Not recommending this music for such an exercise (indeed, none at all would be preferable), but Dream Theater's "Scenes from a Memory" is a Progressive Metal rock-opera concept album that intensely covers a similar situation.
Good luck,
When God shuts one door, he doesn't open two others. Kick the first door off its hinges.
BJS
I'm not s great believer in hypnosis, which is doesn't mean I don't believe in it, simply that I think it is a drastic measure that should be considered dangerous at times. Being hypnotized to get read of sleep-problems is to me like unnecessary plastic surgery.
But, I strongly support JohnDalglish is his idea of meditation. As someone with a LONG history of insomnia I found that certain techniques really helped me getting over the barrier. I haven't tried specifically Buddhist methods, but I'm sure that there are many types that can help.
Good luck getting to sleep. Those endless toss-and-turn nights are a real nightmare.

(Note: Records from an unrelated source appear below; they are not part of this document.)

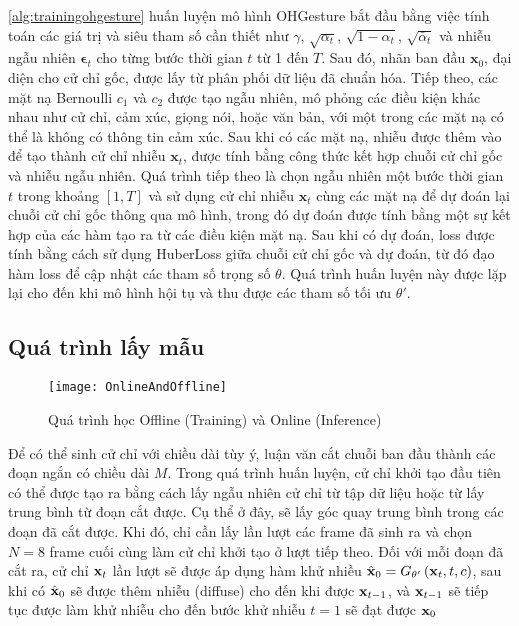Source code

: \autoref{alg:trainingohgesture} huấn luyện mô hình OHGesture bắt đầu bằng việc tính toán các giá trị và siêu tham số cần thiết như $\gamma$, $\sqrt{\alpha_t}$, $\sqrt{1 - \alpha_t}$, $\sqrt{\bar{\alpha}_t}$ và nhiễu ngẫu nhiên $\boldsymbol{\epsilon}_t$ cho từng bước thời gian $t$ từ 1 đến $T$. Sau đó, nhãn ban đầu $\mathbf{x}_0$, đại diện cho cử chỉ gốc, được lấy từ phân phối dữ liệu đã chuẩn hóa. Tiếp theo, các mặt nạ Bernoulli $c_1$ và $c_2$ được tạo ngẫu nhiên, mô phỏng các điều kiện khác nhau như cử chỉ, cảm xúc, giọng nói, hoặc văn bản, với một trong các mặt nạ có thể là không có thông tin cảm xúc. Sau khi có các mặt nạ, nhiễu được thêm vào để tạo thành cử chỉ nhiễu $\mathbf{x}_t$, được tính bằng công thức kết hợp chuỗi cử chỉ gốc và nhiễu ngẫu nhiên. Quá trình tiếp theo là chọn ngẫu nhiên một bước thời gian $t$ trong khoảng $[1, T]$ và sử dụng cử chỉ nhiễu $\mathbf{x}_t$ cùng các mặt nạ để dự đoán lại chuỗi cử chỉ gốc thông qua mô hình, trong đó dự đoán được tính bằng một sự kết hợp của các hàm tạo ra từ các điều kiện mặt nạ. Sau khi có dự đoán, loss được tính bằng cách sử dụng HuberLoss giữa chuỗi cử chỉ gốc và dự đoán, từ đó đạo hàm loss để cập nhật các tham số trọng số $\theta$. Quá trình huấn luyện này được lặp lại cho đến khi mô hình hội tụ và thu được các tham số tối ưu $\theta'$.


\subsection{Quá trình lấy mẫu}

\begin{figure}[H]
	\centering
	\texttt{[image: OnlineAndOffline]}
	\caption{Quá trình học Offline (Training) và Online (Inference)}
	\label{fig:OnlineAndOffline}
\end{figure}

Để có thể sinh cử chỉ với chiều dài tùy ý, luận văn cắt chuỗi ban đầu thành các đoạn ngắn có chiều dài $M$. Trong quá trình huấn luyện, cử chỉ khởi tạo đầu tiên có thể được tạo ra bằng cách lấy ngẫu nhiên cử chỉ từ tập dữ liệu hoặc từ lấy trung bình từ đoạn cắt được. Cụ thể ở đây, sẽ lấy góc quay trung bình trong các đoạn đã cắt được. Khi đó, chỉ cần lấy lần lượt các frame đã sinh ra và chọn $N = 8$ frame cuối cùng làm cử chỉ khởi tạo ở lượt tiếp theo. Đối với mỗi đoạn đã cắt ra, cử chỉ $\mathbf{x}_{t}$ lần lượt sẽ được áp dụng hàm khử nhiều $\hat{\mathbf{x}}_{0} = G_{\theta'} \left( \mathbf{x}_{t}, t, c\right)$, sau khi có $\hat{\mathbf{x}}_{0}$ sẽ được thêm nhiễu (diffuse) cho đến khi được  $\mathbf{x}_{t-1}$, và $\mathbf{x}_{t-1}$ sẽ tiếp tục được làm khử nhiễu cho đến bước khử nhiễu $t=1$ sẽ đạt được $\mathbf{x}_{0}$ 

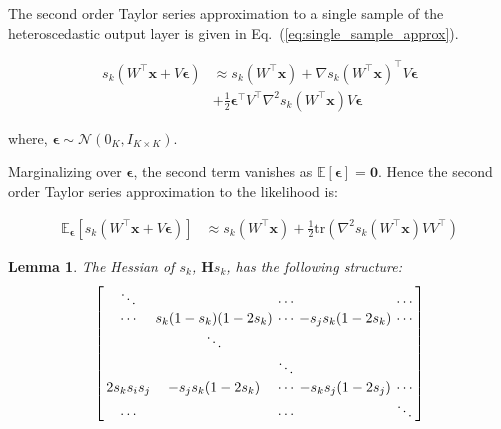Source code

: \documentclass[final]{cvpr}
\newtheorem{lemma}[theorem]{Lemma}
\newcommand{\brac}[1]{\left[#1\right]}
\begin{document}
The second order Taylor series approximation to a single sample of the heteroscedastic output layer is given in Eq.~(\ref{eq:single_sample_approx}).

\begin{equation}
\begin{split}
    s_k(W^\intercal \mathbf{x} + V \boldsymbol{\epsilon}) &\approx s_k(W^\intercal \mathbf{x}) + \nabla s_k(W^\intercal \mathbf{x})^\intercal V \boldsymbol{\epsilon}\\ & + \frac{1}{2} \boldsymbol{\epsilon}^\intercal V^\intercal \nabla^2 s_k(W^\intercal \mathbf{x}) V \boldsymbol{\epsilon}
\end{split}
\label{eq:single_sample_approx}    
\end{equation}

where, $\boldsymbol{\epsilon} \sim \mathcal{N}(0_K, I_{K\times K})$.

Marginalizing over $\boldsymbol{\epsilon}$, the second term vanishes as $\mathbb{E} \brac{\boldsymbol{\epsilon}} = \boldsymbol{0}$. Hence the second order Taylor series approximation to the likelihood is:

\begin{equation}
\begin{split}
    \mathbb{E}_{\boldsymbol{\epsilon}} \brac{s_k(W^\intercal \mathbf{x} + V \boldsymbol{\epsilon})} &\approx s_k(W^\intercal \mathbf{x}) + \frac{1}{2} \textrm{tr}(\nabla^2 s_k(W^\intercal \mathbf{x}) V V^\intercal)
\end{split}
\label{eq:log_likelihood_approx}    
\end{equation}

\begin{lemma}
The Hessian of $s_k$, $\mathbf{H} s_k$, has the following structure:
\begin{equation*}
\left[\arraycolsep=1.8pt
\begin{array}{ccccc}
\ddots     &  & \cdots   & & \cdots\\
\cdots     & s_k (1 - s_k) (1 - 2 s_k)  & \cdots  & - s_j s_k (1 - 2 s_k) & \cdots \\
     & \ddots &  & & \\
     & & \ddots &  & \\
 2 s_k s_i s_j     & - s_j s_k (1 - 2 s_k)   & \cdots & - s_k s_j (1 - 2 s_j) & \cdots \\
\cdots     &       & \cdots  &   & \ddots
\end{array}
\right]
\end{equation*}
\end{lemma}
\end{document}
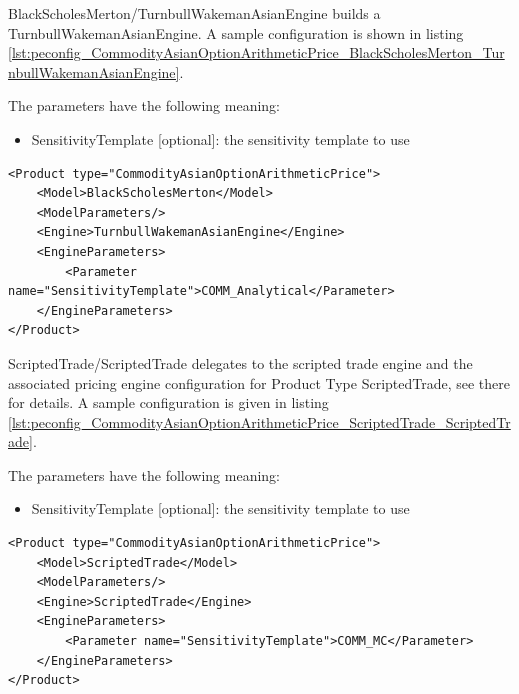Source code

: BlackScholesMerton/TurnbullWakemanAsianEngine builds a TurnbullWakemanAsianEngine. A sample configuration is shown in
listing \ref{lst:peconfig_CommodityAsianOptionArithmeticPrice_BlackScholesMerton_TurnbullWakemanAsianEngine}.

The parameters have the following meaning:

\begin{itemize}
\item SensitivityTemplate [optional]: the sensitivity template to use
\end{itemize}

\begin{longlisting}
\begin{verbatim}
<Product type="CommodityAsianOptionArithmeticPrice">
    <Model>BlackScholesMerton</Model>
    <ModelParameters/>
    <Engine>TurnbullWakemanAsianEngine</Engine>
    <EngineParameters>
        <Parameter name="SensitivityTemplate">COMM_Analytical</Parameter>
    </EngineParameters>
</Product>
\end{verbatim}
\caption{Configuration for Product CommodityAsianOptionArithmeticPrice, Model BlackScholesMerton, Engine TurnbullWakemanAsianEngine}
\label{lst:peconfig_CommodityAsianOptionArithmeticPrice_BlackScholesMerton_TurnbullWakemanAsianEngine}
\end{longlisting}

ScriptedTrade/ScriptedTrade delegates to the scripted trade engine and the associated pricing engine configuration for
Product Type ScriptedTrade, see there for details. A sample configuration is given in listing
\ref{lst:peconfig_CommodityAsianOptionArithmeticPrice_ScriptedTrade_ScriptedTrade}.

The parameters have the following meaning:

\begin{itemize}
\item SensitivityTemplate [optional]: the sensitivity template to use
\end{itemize}

\begin{longlisting}
\begin{verbatim}
<Product type="CommodityAsianOptionArithmeticPrice">
    <Model>ScriptedTrade</Model>
    <ModelParameters/>
    <Engine>ScriptedTrade</Engine>
    <EngineParameters>
        <Parameter name="SensitivityTemplate">COMM_MC</Parameter>
    </EngineParameters>
</Product>
\end{verbatim}
\caption{Configuration for Product CommodityAsianOptionArithmeticPrice, Model ScriptedTrade, Engine ScriptedTrade}
\label{lst:peconfig_CommodityAsianOptionArithmeticPrice_ScriptedTrade_ScriptedTrade}
\end{longlisting}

Thanks guys this is all great advice. I wish it were as simple as getting to sleep. I can do that pretty well, I'm exhausted, LOL! What I really need is to get to some memories that a spirit showed me. When I first met April it was around February of 2007 and at first I didn't know how important it was. I became her in the dream. I was in the back seat of a car, surrounded by boys. Then I was on the ground, surrounded by feet, in a big parking lot. Not long after I began to get attacked by negative entities. I have been bitten, whipped, burned, you name it. I have pictures of marks I wake up with and no, there's no reasonable explanation for these things, I explain better in my book, which I can't finish until I resolve this. I also did some recordings in my house. I have a death threat, they call me and my partner tramps and call me a dumb "beeyouch." If I had realized when this first happened how important remembering April's death was I probably would have paid more attention. I have had dream contact many times with spirits, but even for a paranormal investigator it can be hard to sort these things out. I didn't realize there was more to April until the time I followed her and got jumped from behind. Then I found out who she was and that she met with foul play, but that her killers were never identified. I think it's very important to April's spirit that they be identified. So important that she's willing to be stuck between the planes being chased by things. So important she'll drag me into it.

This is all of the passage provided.